Sam Bush loves the way the World of Bluegrass, MerleFest, and other North Carolina bluegrass showcases are inclusive and supportive of young musicians as well as older stalwarts like Ralph Stanley and Del McCoury. “One of the most important things is giving a forum to the young musicians to be heard and for those young musicians to hear some of the originators of style within the music,” he says, though he does caution players about calling McCoury an elder statesman. “He kicks me hard,” Bush says, laughing. “He’s not an elder statesman. We have a duet show we play occasionally and, man, you’ve gotta keep up when you play with Del.”

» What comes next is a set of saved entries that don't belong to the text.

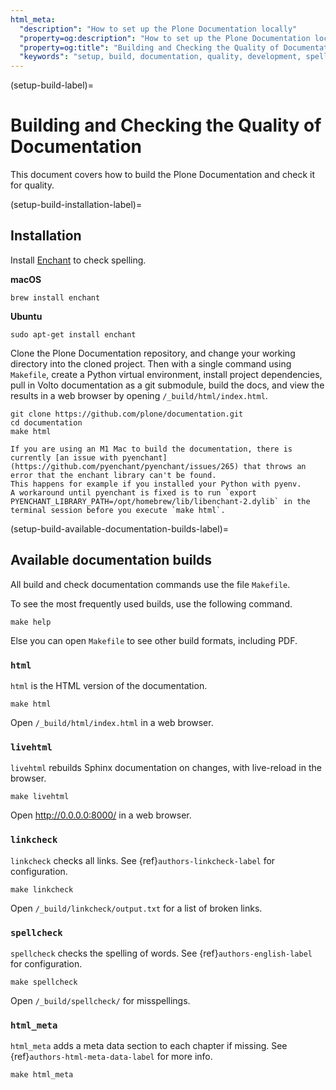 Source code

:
 ```yaml
---
html_meta:
  "description": "How to set up the Plone Documentation locally"
  "property=og:description": "How to set up the Plone Documentation locally"
  "property=og:title": "Building and Checking the Quality of Documentation"
  "keywords": "setup, build, documentation, quality, development, spellcheck, linkcheck"
---
```


(setup-build-label)=

# Building and Checking the Quality of Documentation

This document covers how to build the Plone Documentation and check it for quality.


(setup-build-installation-label)=

## Installation

Install [Enchant](https://abiword.github.io/enchant/) to check spelling.

**macOS**

```shell
brew install enchant
```

**Ubuntu**

```shell
sudo apt-get install enchant
```

Clone the Plone Documentation repository, and change your working directory into the cloned project.
Then with a single command using `Makefile`, create a Python virtual environment, install project dependencies, pull in Volto documentation as a git submodule, build the docs, and view the results in a web browser by opening `/_build/html/index.html`.

```shell
git clone https://github.com/plone/documentation.git
cd documentation
make html
```

```{note}
If you are using an M1 Mac to build the documentation, there is currently [an issue with pyenchant](https://github.com/pyenchant/pyenchant/issues/265) that throws an error that the enchant library can't be found.
This happens for example if you installed your Python with pyenv. 
A workaround until pyenchant is fixed is to run `export PYENCHANT_LIBRARY_PATH=/opt/homebrew/lib/libenchant-2.dylib` in the terminal session before you execute `make html`.
```

(setup-build-available-documentation-builds-label)=

## Available documentation builds

All build and check documentation commands use the file `Makefile`.

To see the most frequently used builds, use the following command.

```shell
make help
```

Else you can open `Makefile` to see other build formats, including PDF.


### `html`

`html` is the HTML version of the documentation.

```shell
make html
```

Open `/_build/html/index.html` in a web browser.


### `livehtml`

`livehtml` rebuilds Sphinx documentation on changes, with live-reload in the browser.

```shell
make livehtml
```

Open http://0.0.0.0:8000/ in a web browser.


### `linkcheck`

`linkcheck` checks all links.
See {ref}`authors-linkcheck-label` for configuration.

```shell
make linkcheck
```

Open `/_build/linkcheck/output.txt` for a list of broken links.


### `spellcheck`

`spellcheck` checks the spelling of words.
See {ref}`authors-english-label` for configuration.

```shell
make spellcheck
```

Open `/_build/spellcheck/` for misspellings.


### `html_meta`

`html_meta` adds a meta data section to each chapter if missing.
See {ref}`authors-html-meta-data-label` for more info.

```shell
make html_meta
```
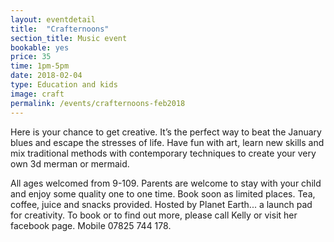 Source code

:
 ```yaml
---
layout: eventdetail
title:  "Crafternoons"
section_title: Music event
bookable: yes
price: 35
time: 1pm-5pm
date: 2018-02-04
type: Education and kids
image: craft
permalink: /events/crafternoons-feb2018
---
```

Here is your chance to get creative. It’s the perfect way to beat the January blues and escape the stresses of life. Have fun with art, learn new skills and mix traditional methods with contemporary techniques to create your very own 3d merman or mermaid.

All ages welcomed from  9-109. Parents are welcome to stay with your child and enjoy some quality one to one time. Book soon as limited places. Tea, coffee, juice and snacks provided. Hosted by Planet Earth... a launch pad for creativity. To book or to find out more, please call Kelly or visit her facebook page. Mobile 07825 744 178.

As Bush continues, his remarks serve as a mission statement, a recruiting pitch, and a warm welcome for fans and players alike to keep coming to the World of Bluegrass for the foreseeable future, even as it has left music city for North Carolina’s at-once richly diverse, boldly progressive, and deeply rooted bluegrass landscape. “The IBMA has raised the awareness of bluegrass as much or more than the original festivals and promoters like Haney and Bill Monroe,” Bush says. “[They’ve] helped it grow from something where you literally had to go sleep in your car and have a tent to now we can go stay in a hotel in Raleigh and hear some incredible music without wading through a sea of mud. It’s great for the pickers and great for the listeners, too.”
As for MerleFest, more of that same diversity will continue this year, as well: Paul Thorn’s quirky blues rock; Dwight Yoakam’s big-time Bakersfield twang; Big Sandy and His Fly-Rite Boys’ Western swing, rockabilly, and doo-wop; the Marshall Tucker Band’s Southern rock; and the North Mississippi Allstars’ hill country blues will share performance space with Del McCoury, Peter Rowan, The Sam Bush Band, Jerry Douglas’s Earls of Leicester, and the Steep Canyon Rangers. Lee Ann Womack’s traditional country will brush up against Celtic rockers Scythian and the punk/folk/whatever jangle of the Avett Brothers. The Raleigh-based outfit Chatham County Line and the stunning virtuosity and blinding speed of Wilkes County’s own Kruger Brothers will be on display as well.
As usual, the late April festival is a stunning array of talent, a glittering roster that ought to hold most fans till the World of Bluegrass comes back in the fall to light up North Carolina once again with the glorious sounds of high and lonesome.